"Never, mem-sahib?" Hanani yet gazed straight before her. Suddenly she made a movement as if to rise, but checked herself as one reminded by exertion of physical infirmity. "The mem-sahib weeps for her lord," she said. "How shall Hanani comfort her? Yet never is a cruel word. May it not be that he will—even now—return?"
"He is dead," whispered Stella.
"Not so, mem-sahib." Very gently Hanani corrected her. "The captain sahib lives."
"He—lives?" Stella started upright with the words. In the gloom her eyes shone with a sudden feverish light; but it very swiftly died. "Ah, don't torture me, Hanani!" she said. "You mean well, but—it doesn't help."
"Hanani speaks the truth," protested the old ayah, and behind the enveloping veil came an answering gleam as if she smiled. "My lord the captain sahib spoke with Hafiz this very night.

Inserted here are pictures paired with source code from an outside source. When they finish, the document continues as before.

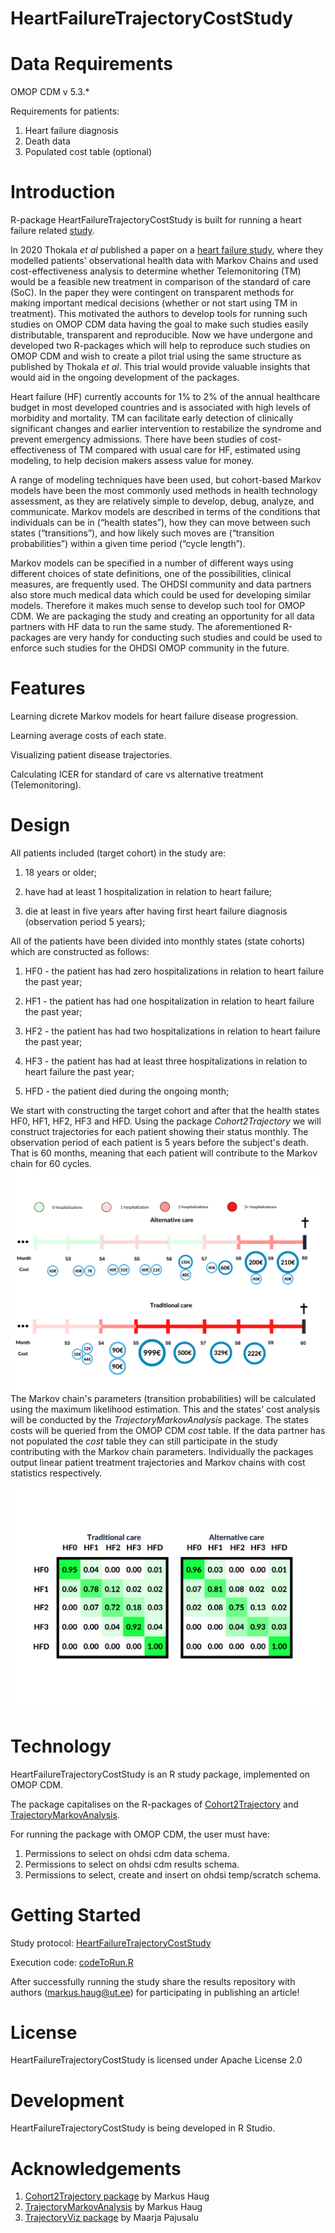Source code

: HeartFailureTrajectoryCostStudy
======================

Data Requirements
=================
OMOP CDM v 5.3.*

Requirements for patients:
1) Heart failure diagnosis
2) Death data
3) Populated cost table (optional)

Introduction
============

R-package HeartFailureTrajectoryCostStudy is built for running a heart failure related [study](https://haugmarkus.github.io/HeartFailureTrajectoryCostStudy/).

In 2020 Thokala *et al* published a paper on a [heart failure study](https://doi.org/10.1016/j.jval.2020.02.012), where they modelled patients' observational health data with Markov Chains and used cost-effectiveness analysis to determine whether Telemonitoring (TM) would be a feasible new treatment in comparison of the standard of care (SoC). In the paper they were contingent on transparent methods for making important medical decisions (whether or not start using TM in treatment). This motivated the authors to develop tools for running such studies on OMOP CDM data having the goal to make such studies easily distributable, transparent and reproducible. Now we have undergone and developed two R-packages which will help to reproduce such studies on OMOP CDM and wish to create a pilot trial using the same structure as published by Thokala *et al*. This trial would provide valuable insights that would aid in the ongoing development of the packages.

Heart failure (HF) currently accounts for 1% to 2% of the annual healthcare budget in most developed countries and is associated with high levels of morbidity and mortality. TM can facilitate early detection of clinically significant changes and earlier intervention to restabilize the syndrome and prevent emergency admissions. There have been studies of cost-effectiveness of TM compared with usual care for HF, estimated using modeling, to help decision makers assess value for money.

A range of modeling techniques have been used, but cohort-based Markov models have been the most commonly used methods in health technology assessment, as they are relatively simple to develop, debug, analyze, and communicate. Markov models are described in terms of the conditions that individuals can be in (“health states”), how they can move between such states (“transitions”), and how likely such moves are (“transition probabilities”) within a given time period (“cycle length”).

Markov models can be specified in a number of different ways using different choices of state definitions, one of the possibilities, clinical measures, are frequently used. The OHDSI community and data partners also store much medical data which could be used for developing similar models. Therefore it makes much sense to develop such tool for OMOP CDM. We are packaging the study and creating an opportunity for all data partners with HF data to run the same study. The aforementioned R-packages are very handy for conducting such studies and could be used to enforce such studies for the  OHDSI OMOP community in the future.

Features
========

Learning dicrete Markov models for heart failure disease progression.

Learning average costs of each state.

Visualizing patient disease trajectories.

Calculating ICER for standard of care vs alternative treatment (Telemonitoring). 

Design
======

All patients included (target cohort) in the study are:

1) 18 years or older;

2) have had at least 1 hospitalization in relation to heart failure;

3) die at least in five years after having first heart failure diagnosis (observation period 5 years);


All of the patients have been divided into monthly states (state cohorts) which are constructed as follows:

1) HF0 - the patient has had zero hospitalizations in relation to heart failure the past year;

2) HF1 - the patient has had one hospitalization in relation to heart failure the past year;

3) HF2 - the patient has had two hospitalizations in relation to heart failure the past year;

4) HF3 - the patient has had at least three hospitalizations in relation to heart failure the past year;

5) HFD - the patient died during the ongoing month;

We start with constructing the target cohort and after that the health states HF0, HF1, HF2, HF3 and HFD. Using the package *Cohort2Trajectory* we will construct trajectories for each patient showing their status monthly. The observation period of each patient is 5 years before the subject's death. That is 60 months, meaning that each patient will contribute to the Markov chain for 60 cycles.
![Figure 1: Example of patient trajectories](./extras/PROTOCOL/traj1.png)
The Markov chain's parameters (transition probabilities) will be calculated using the maximum likelihood estimation. This and the states' cost analysis will be conducted by the *TrajectoryMarkovAnalysis* package. The states costs will be queried from the OMOP CDM *cost* table. If the data partner has not populated the *cost* table they can still participate in the study contributing with the Markov chain parameters. Individually the packages output linear patient treatment trajectories and Markov chains with cost statistics respectively.

![Figure 2: Example of Markov chains](./extras/PROTOCOL/traj2.png)

Technology
==========
HeartFailureTrajectoryCostStudy is an R study package, implemented on OMOP CDM.

The package capitalises on the R-packages of [Cohort2Trajectory](https://github.com/HealthInformaticsUT/Cohort2Trajectory) and [TrajectoryMarkovAnalysis](https://github.com/HealthInformaticsUT/TrajectoryMarkovAnalysis).

For running the package with OMOP CDM, the user must have:
1. Permissions to select on ohdsi cdm data schema.
2. Permissions to select on ohdsi cdm results schema.
3. Permissions to select, create and insert on ohdsi temp/scratch schema.

Getting Started
===============

Study protocol: [HeartFailureTrajectoryCostStudy](https://github.com/HealthInformaticsUT/HeartFailureTrajectoryCostStudy/blob/main/PROTOCOL.html)

Execution code: [codeToRun.R](https://github.com/HealthInformaticsUT/HeartFailureTrajectoryCostStudy/blob/main/extras/codeToRun.R)

After successfully running the study share the results repository with authors (markus.haug@ut.ee) for participating in publishing an article!

License
=======
HeartFailureTrajectoryCostStudy is licensed under Apache License 2.0

Development
===========
HeartFailureTrajectoryCostStudy is being developed in R Studio.

# Acknowledgements

1. [Cohort2Trajectory package](https://github.com/HealthInformaticsUT/Cohort2Trajectory) by Markus Haug
2. [TrajectoryMarkovAnalysis](https://github.com/HealthInformaticsUT/TrajectoryMarkovAnalysis) by Markus Haug
3. [TrajectoryViz package](https://github.com/HealthInformaticsUT/TrajectoryViz) by Maarja Pajusalu

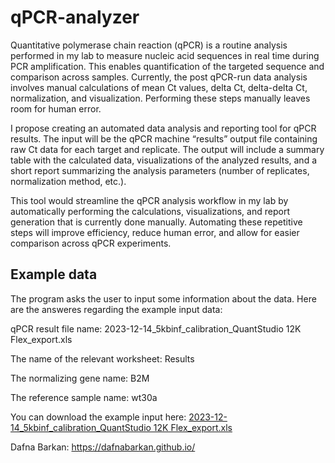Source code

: # qPCR-analyzer
Quantitative polymerase chain reaction (qPCR) is a routine analysis performed in my lab to measure nucleic acid sequences in real time during PCR amplification. This enables quantification of the targeted sequence and comparison across samples. Currently, the post qPCR-run data analysis involves manual calculations of mean Ct values, delta Ct, delta-delta Ct, normalization, and visualization. Performing these steps manually leaves room for human error.

I propose creating an automated data analysis and reporting tool for qPCR results. The input will be the qPCR machine “results” output file containing raw Ct data for each target and replicate. The output will include a summary table with the calculated data, visualizations of the analyzed results, and a short report summarizing the analysis parameters (number of replicates, normalization method, etc.).

This tool would streamline the qPCR analysis workflow in my lab by automatically performing the calculations, visualizations, and report generation that is currently done manually. Automating these repetitive steps will improve efficiency, reduce human error, and allow for easier comparison across qPCR experiments.

## Example data
The program asks the user to input some information about the data.
Here are the answeres regarding the example input data:

qPCR result file name: 2023-12-14_5kbinf_calibration_QuantStudio 12K Flex_export.xls

The name of the relevant worksheet: Results

The normalizing gene name: B2M

The reference sample name: wt30a

You can download the example input here:
[2023-12-14_5kbinf_calibration_QuantStudio 12K Flex_export.xls](https://github.com/DafnaBarkan/qPCR-analyzer/files/14626571/2023-12-14_5kbinf_calibration_QuantStudio.12K.Flex_export.xls)


Dafna Barkan: https://dafnabarkan.github.io/


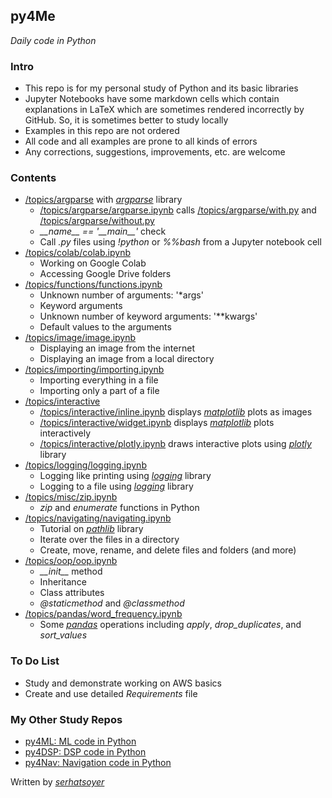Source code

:## py4Me
*Daily code in Python*

### Intro
- This repo is for my personal study of Python and its basic libraries
- Jupyter Notebooks have some markdown cells which contain explanations in LaTeX which are sometimes rendered incorrectly by GitHub. So, it is sometimes better to study locally
- Examples in this repo are not ordered
- All code and all examples are prone to all kinds of errors
- Any corrections, suggestions, improvements, etc. are welcome

### Contents
- [/topics/argparse](https://github.com/serhatsoyer/py4Me/tree/main/topics/argparse) with [*argparse*](https://docs.python.org/3/library/argparse.html) library
    - [/topics/argparse/argparse.ipynb](https://github.com/serhatsoyer/py4Me/blob/main/topics/argparse/argparse.ipynb) calls [/topics/argparse/with.py](https://github.com/serhatsoyer/py4Me/blob/main/topics/argparse/with.py) and [/topics/argparse/without.py](https://github.com/serhatsoyer/py4Me/blob/main/topics/argparse/without.py)
    - *\_\_name\_\_ == '\_\_main\_\_'* check
    - Call *.py* files using *!python* or *%%bash* from a Jupyter notebook cell
- [/topics/colab/colab.ipynb](https://github.com/serhatsoyer/py4Me/blob/main/topics/colab/colab.ipynb)
    - Working on Google Colab
    - Accessing Google Drive folders
- [/topics/functions/functions.ipynb](https://github.com/serhatsoyer/py4Me/blob/main/topics/functions/functions.ipynb)
    - Unknown number of arguments: '*args'
    - Keyword arguments
    - Unknown number of keyword arguments: '**kwargs'
    - Default values to the arguments
- [/topics/image/image.ipynb](https://github.com/serhatsoyer/py4Me/blob/main/topics/image/image.ipynb)
    - Displaying an image from the internet
    - Displaying an image from a local directory
- [/topics/importing/importing.ipynb](https://github.com/serhatsoyer/py4Me/blob/main/topics/importing/importing.ipynb)
    - Importing everything in a file
    - Importing only a part of a file
- [/topics/interactive](https://github.com/serhatsoyer/py4Me/tree/main/topics/interactive)
    - [/topics/interactive/inline.ipynb](https://github.com/serhatsoyer/py4Me/blob/main/topics/interactive/inline.ipynb) displays [*matplotlib*](https://matplotlib.org) plots as images
    - [/topics/interactive/widget.ipynb](https://github.com/serhatsoyer/py4Me/blob/main/topics/interactive/widget.ipynb) displays [*matplotlib*](https://matplotlib.org) plots interactively
    - [/topics/interactive/plotly.ipynb](https://github.com/serhatsoyer/py4Me/blob/main/topics/interactive/plotly.ipynb) draws interactive plots using [*plotly*](https://plotly.com) library
- [/topics/logging/logging.ipynb](https://github.com/serhatsoyer/py4Me/blob/main/topics/logging/logging.ipynb)
    - Logging like printing using [*logging*](https://docs.python.org/3/library/logging.html) library
    - Logging to a file using [*logging*](https://docs.python.org/3/library/logging.html) library
- [/topics/misc/zip.ipynb](https://github.com/serhatsoyer/py4Me/blob/main/topics/misc/zip.ipynb)
    - *zip* and *enumerate* functions in Python
- [/topics/navigating/navigating.ipynb](https://github.com/serhatsoyer/py4Me/blob/main/topics/navigating/navigating.ipynb)
    - Tutorial on [*pathlib*](https://docs.python.org/3/library/pathlib.html) library
    - Iterate over the files in a directory
    - Create, move, rename, and delete files and folders (and more)
- [/topics/oop/oop.ipynb](https://github.com/serhatsoyer/py4Me/blob/main/topics/oop/oop.ipynb)
    - *\_\_init\_\_* method
    - Inheritance
    - Class attributes
    - *@staticmethod* and *@classmethod*
- [/topics/pandas/word_frequency.ipynb](https://github.com/serhatsoyer/py4Me/blob/main/topics/pandas/word_frequency.ipynb)
    - Some [*pandas*](https://pandas.pydata.org) operations including *apply*, *drop_duplicates*, and *sort_values*

### To Do List
- Study and demonstrate working on AWS basics
- Create and use detailed *Requirements* file

### My Other Study Repos
- [py4ML: ML code in Python](https://github.com/serhatsoyer/py4ML)
- [py4DSP: DSP code in Python](https://github.com/serhatsoyer/py4DSP)
- [py4Nav: Navigation code in Python](https://github.com/serhatsoyer/py4Nav)

Written by [*serhatsoyer*](https://github.com/serhatsoyer)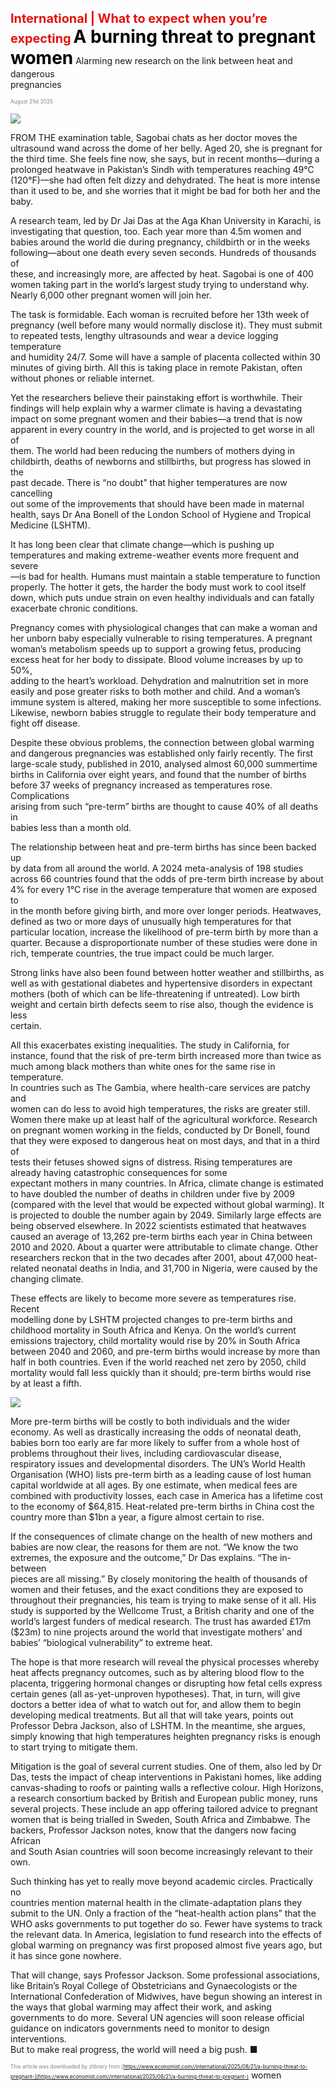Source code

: <span style="color:#E3120B; font-size:14.9pt; font-weight:bold;">International | What to expect when you’re expecting</span>
<span style="color:#000000; font-size:21.0pt; font-weight:bold;">A burning threat to pregnant women</span>
Alarming new research on the link between heat and dangerous  
pregnancies

<span style="color:#808080; font-size:6.2pt;">August 21st 2025</span>
  

![](../images/047_A_burning_threat_to_pregnant_women/p0195_img01.jpeg)
  
FROM THE examination table, Sagobai chats as her doctor moves the  
ultrasound wand across the dome of her belly. Aged 20, she is pregnant for  
the third time. She feels fine now, she says, but in recent months—during a  
prolonged heatwave in Pakistan’s Sindh with temperatures reaching 49°C  
(120°F)—she had often felt dizzy and dehydrated. The heat is more intense  
than it used to be, and she worries that it might be bad for both her and the  
baby.

A research team, led by Dr Jai Das at the Aga Khan University in Karachi, is  
investigating that question, too. Each year more than 4.5m women and  
babies around the world die during pregnancy, childbirth or in the weeks
following—about one death every seven seconds. Hundreds of thousands of  
these, and increasingly more, are affected by heat. Sagobai is one of 400  
women taking part in the world’s largest study trying to understand why.  
Nearly 6,000 other pregnant women will join her.

The task is formidable. Each woman is recruited before her 13th week of  
pregnancy (well before many would normally disclose it). They must submit  
to repeated tests, lengthy ultrasounds and wear a device logging temperature  
and humidity 24/7. Some will have a sample of placenta collected within 30  
minutes of giving birth. All this is taking place in remote Pakistan, often  
without phones or reliable internet.

Yet the researchers believe their painstaking effort is worthwhile. Their  
findings will help explain why a warmer climate is having a devastating  
impact on some pregnant women and their babies—a trend that is now  
apparent in every country in the world, and is projected to get worse in all of  
them. The world had been reducing the numbers of mothers dying in  
childbirth, deaths of newborns and stillbirths, but progress has slowed in the  
past decade. There is “no doubt” that higher temperatures are now cancelling  
out some of the improvements that should have been made in maternal  
health, says Dr Ana Bonell of the London School of Hygiene and Tropical  
Medicine (LSHTM).

It has long been clear that climate change—which is pushing up  
temperatures and making extreme-weather events more frequent and severe  
—is bad for health. Humans must maintain a stable temperature to function  
properly. The hotter it gets, the harder the body must work to cool itself  
down, which puts undue strain on even healthy individuals and can fatally  
exacerbate chronic conditions.

Pregnancy comes with physiological changes that can make a woman and  
her unborn baby especially vulnerable to rising temperatures. A pregnant  
woman’s metabolism speeds up to support a growing fetus, producing  
excess heat for her body to dissipate. Blood volume increases by up to 50%,  
adding to the heart’s workload. Dehydration and malnutrition set in more  
easily and pose greater risks to both mother and child. And a woman’s  
immune system is altered, making her more susceptible to some infections.
Likewise, newborn babies struggle to regulate their body temperature and  
fight off disease.

Despite these obvious problems, the connection between global warming  
and dangerous pregnancies was established only fairly recently. The first  
large-scale study, published in 2010, analysed almost 60,000 summertime  
births in California over eight years, and found that the number of births  
before 37 weeks of pregnancy increased as temperatures rose. Complications  
arising from such “pre-term” births are thought to cause 40% of all deaths in  
babies less than a month old.

The relationship between heat and pre-term births has since been backed up  
by data from all around the world. A 2024 meta-analysis of 198 studies  
across 66 countries found that the odds of pre-term birth increase by about  
4% for every 1°C rise in the average temperature that women are exposed to  
in the month before giving birth, and more over longer periods. Heatwaves,  
defined as two or more days of unusually high temperatures for that  
particular location, increase the likelihood of pre-term birth by more than a  
quarter. Because a disproportionate number of these studies were done in  
rich, temperate countries, the true impact could be much larger.

Strong links have also been found between hotter weather and stillbirths, as  
well as with gestational diabetes and hypertensive disorders in expectant  
mothers (both of which can be life-threatening if untreated). Low birth  
weight and certain birth defects seem to rise also, though the evidence is less  
certain.

All this exacerbates existing inequalities. The study in California, for  
instance, found that the risk of pre-term birth increased more than twice as  
much among black mothers than white ones for the same rise in temperature.  
In countries such as The Gambia, where health-care services are patchy and  
women can do less to avoid high temperatures, the risks are greater still.  
Women there make up at least half of the agricultural workforce. Research  
on pregnant women working in the fields, conducted by Dr Bonell, found  
that they were exposed to dangerous heat on most days, and that in a third of  
tests their fetuses showed signs of distress.
Rising temperatures are already having catastrophic consequences for some  
expectant mothers in many countries. In Africa, climate change is estimated  
to have doubled the number of deaths in children under five by 2009  
(compared with the level that would be expected without global warming). It  
is projected to double the number again by 2049. Similarly large effects are  
being observed elsewhere. In 2022 scientists estimated that heatwaves  
caused an average of 13,262 pre-term births each year in China between  
2010 and 2020. About a quarter were attributable to climate change. Other  
researchers reckon that in the two decades after 2001, about 47,000 heat-  
related neonatal deaths in India, and 31,700 in Nigeria, were caused by the  
changing climate.

These effects are likely to become more severe as temperatures rise. Recent  
modelling done by LSHTM projected changes to pre-term births and  
childhood mortality in South Africa and Kenya. On the world’s current  
emissions trajectory, child mortality would rise by 20% in South Africa  
between 2040 and 2060, and pre-term births would increase by more than  
half in both countries. Even if the world reached net zero by 2050, child  
mortality would fall less quickly than it should; pre-term births would rise  
by at least a fifth.

![](../images/047_A_burning_threat_to_pregnant_women/p0198_img01.jpeg)

More pre-term births will be costly to both individuals and the wider  
economy. As well as drastically increasing the odds of neonatal death,  
babies born too early are far more likely to suffer from a whole host of  
problems throughout their lives, including cardiovascular disease,  
respiratory issues and developmental disorders. The UN’s World Health  
Organisation (WHO) lists pre-term birth as a leading cause of lost human  
capital worldwide at all ages. By one estimate, when medical fees are  
combined with productivity losses, each case in America has a lifetime cost  
to the economy of $64,815. Heat-related pre-term births in China cost the  
country more than $1bn a year, a figure almost certain to rise.

If the consequences of climate change on the health of new mothers and  
babies are now clear, the reasons for them are not. “We know the two  
extremes, the exposure and the outcome,” Dr Das explains. “The in-between  
pieces are all missing.” By closely monitoring the health of thousands of  
women and their fetuses, and the exact conditions they are exposed to  
throughout their pregnancies, his team is trying to make sense of it all. His  
study is supported by the Wellcome Trust, a British charity and one of the  
world’s largest funders of medical research. The trust has awarded £17m  
($23m) to nine projects around the world that investigate mothers’ and  
babies’ “biological vulnerability” to extreme heat.

The hope is that more research will reveal the physical processes whereby  
heat affects pregnancy outcomes, such as by altering blood flow to the  
placenta, triggering hormonal changes or disrupting how fetal cells express  
certain genes (all as-yet-unproven hypotheses). That, in turn, will give  
doctors a better idea of what to watch out for, and allow them to begin  
developing medical treatments. But all that will take years, points out  
Professor Debra Jackson, also of LSHTM. In the meantime, she argues,  
simply knowing that high temperatures heighten pregnancy risks is enough  
to start trying to mitigate them.

Mitigation is the goal of several current studies. One of them, also led by Dr  
Das, tests the impact of cheap interventions in Pakistani homes, like adding  
canvas-shading to roofs or painting walls a reflective colour. High Horizons,  
a research consortium backed by British and European public money, runs  
several projects. These include an app offering tailored advice to pregnant  
women that is being trialled in Sweden, South Africa and Zimbabwe. The
backers, Professor Jackson notes, know that the dangers now facing African  
and South Asian countries will soon become increasingly relevant to their  
own.

Such thinking has yet to really move beyond academic circles. Practically no  
countries mention maternal health in the climate-adaptation plans they  
submit to the UN. Only a fraction of the “heat-health action plans” that the  
WHO asks governments to put together do so. Fewer have systems to track  
the relevant data. In America, legislation to fund research into the effects of  
global warming on pregnancy was first proposed almost five years ago, but  
it has since gone nowhere.

That will change, says Professor Jackson. Some professional associations,  
like Britain’s Royal College of Obstetricians and Gynaecologists or the  
International Confederation of Midwives, have begun showing an interest in  
the ways that global warming may affect their work, and asking  
governments to do more. Several UN agencies will soon release official  
guidance on indicators governments need to monitor to design interventions.  
But to make real progress, the world will need a big push. ■

<span style="color:#808080; font-size:6.2pt;">This article was downloaded by zlibrary from [https://www.economist.com//international/2025/08/21/a-burning-threat-to-pregnant-](https://www.economist.com//international/2025/08/21/a-burning-threat-to-pregnant-)</span>
women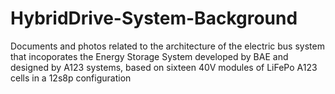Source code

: # HybridDrive-System-Background
Documents and photos related to the architecture of the electric bus system that incoporates the Energy Storage System developed by BAE and designed by A123 systems, based on sixteen 40V modules of LiFePo A123 cells in a 12s8p configuration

Hafiz will tell the mem-sahib."
But Stella shook her head in hopeless unbelief. "I don't trust Hafiz," she said wearily.
"Yet Hafiz would not lie to old Hanani," insisted the ayah in that soft, insinuating whisper of hers.
Stella reached out a trembling hand and laid it upon her shoulder. "Listen, Hanani!" she said. "I have never seen your face, yet I know you for a friend."
"Ask not to see it, mem-sahib," swiftly interposed the ayah, "lest you turn with loathing from one who loves you!"
Stella smiled, a quivering, piteous smile. "I should never do that, Hanani," she said. "But I do not need to see it. I know you love me. But do not—out of your love for me—tell me a lie! It is false comfort. It cannot help me."